(Stored data entries)
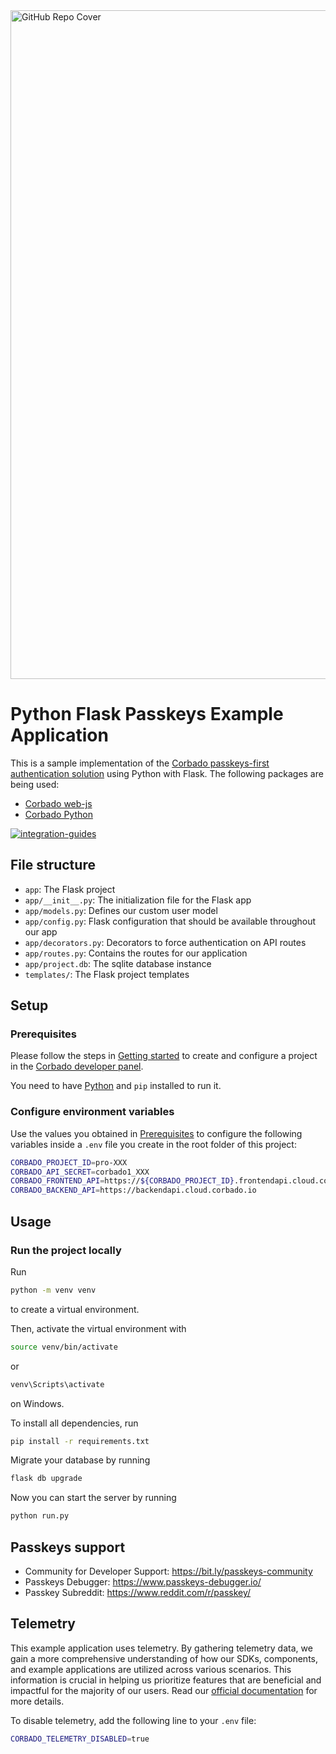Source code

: <img width="1070" alt="GitHub Repo Cover" src="https://github.com/corbado/corbado-php/assets/18458907/aa4f9df6-980b-4b24-bb2f-d71c0f480971">

# Python Flask Passkeys Example Application

This is a sample implementation of the [Corbado passkeys-first authentication solution](https://www.corbado.com) using
Python with Flask. The following packages are being used:

- [Corbado web-js](https://github.com/corbado/javascript/tree/develop/packages/web-js)
- [Corbado Python](https://github.com/corbado/corbado-python)

[![integration-guides](https://github.com/user-attachments/assets/7859201b-a345-4b68-b336-6e2edcc6577b)](https://app.corbado.com/integration-guides/python-flask)

## File structure

- `app`: The Flask project
- `app/__init__.py`: The initialization file for the Flask app
- `app/models.py`: Defines our custom user model
- `app/config.py`: Flask configuration that should be available throughout our app
- `app/decorators.py`: Decorators to force authentication on API routes
- `app/routes.py`: Contains the routes for our application
- `app/project.db`: The sqlite database instance
- `templates/`: The Flask project templates

## Setup

### Prerequisites

Please follow the steps in [Getting started](https://docs.corbado.com/overview/getting-started) to create and configure
a project in the [Corbado developer panel](https://app.corbado.com/).

You need to have [Python](https://www.python.org/downloads/) and `pip` installed to run it.

### Configure environment variables

Use the values you obtained in [Prerequisites](#prerequisites) to configure the following variables inside a `.env`
file you create in the root folder of this project:

```sh
CORBADO_PROJECT_ID=pro-XXX
CORBADO_API_SECRET=corbado1_XXX
CORBADO_FRONTEND_API=https://${CORBADO_PROJECT_ID}.frontendapi.cloud.corbado.io
CORBADO_BACKEND_API=https://backendapi.cloud.corbado.io
```

## Usage

### Run the project locally

Run

```bash
python -m venv venv
```

to create a virtual environment.

Then, activate the virtual environment with

```bash
source venv/bin/activate
```

or

```bash
venv\Scripts\activate
```

on Windows.

To install all dependencies, run

```bash
pip install -r requirements.txt
```

Migrate your database by running

```bash
flask db upgrade
```

Now you can start the server by running

```bash
python run.py
```

## Passkeys support

- Community for Developer Support: https://bit.ly/passkeys-community
- Passkeys Debugger: https://www.passkeys-debugger.io/
- Passkey Subreddit: https://www.reddit.com/r/passkey/

## Telemetry

This example application uses telemetry. By gathering telemetry data, we gain a more comprehensive understanding of how our SDKs, components, and example applications are utilized across various scenarios. This information is crucial in helping us prioritize features that are beneficial and impactful for the majority of our users. Read our [official documentation](https://docs.corbado.com/corbado-complete/other/telemetry) for more details.

To disable telemetry, add the following line to your `.env` file:

```sh
CORBADO_TELEMETRY_DISABLED=true
```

• TASK ITEM: Considering only the data above, return the lines in which "running" occurs.

• YOUR RESPONSE:
Migrate your database by running
Now you can start the server by running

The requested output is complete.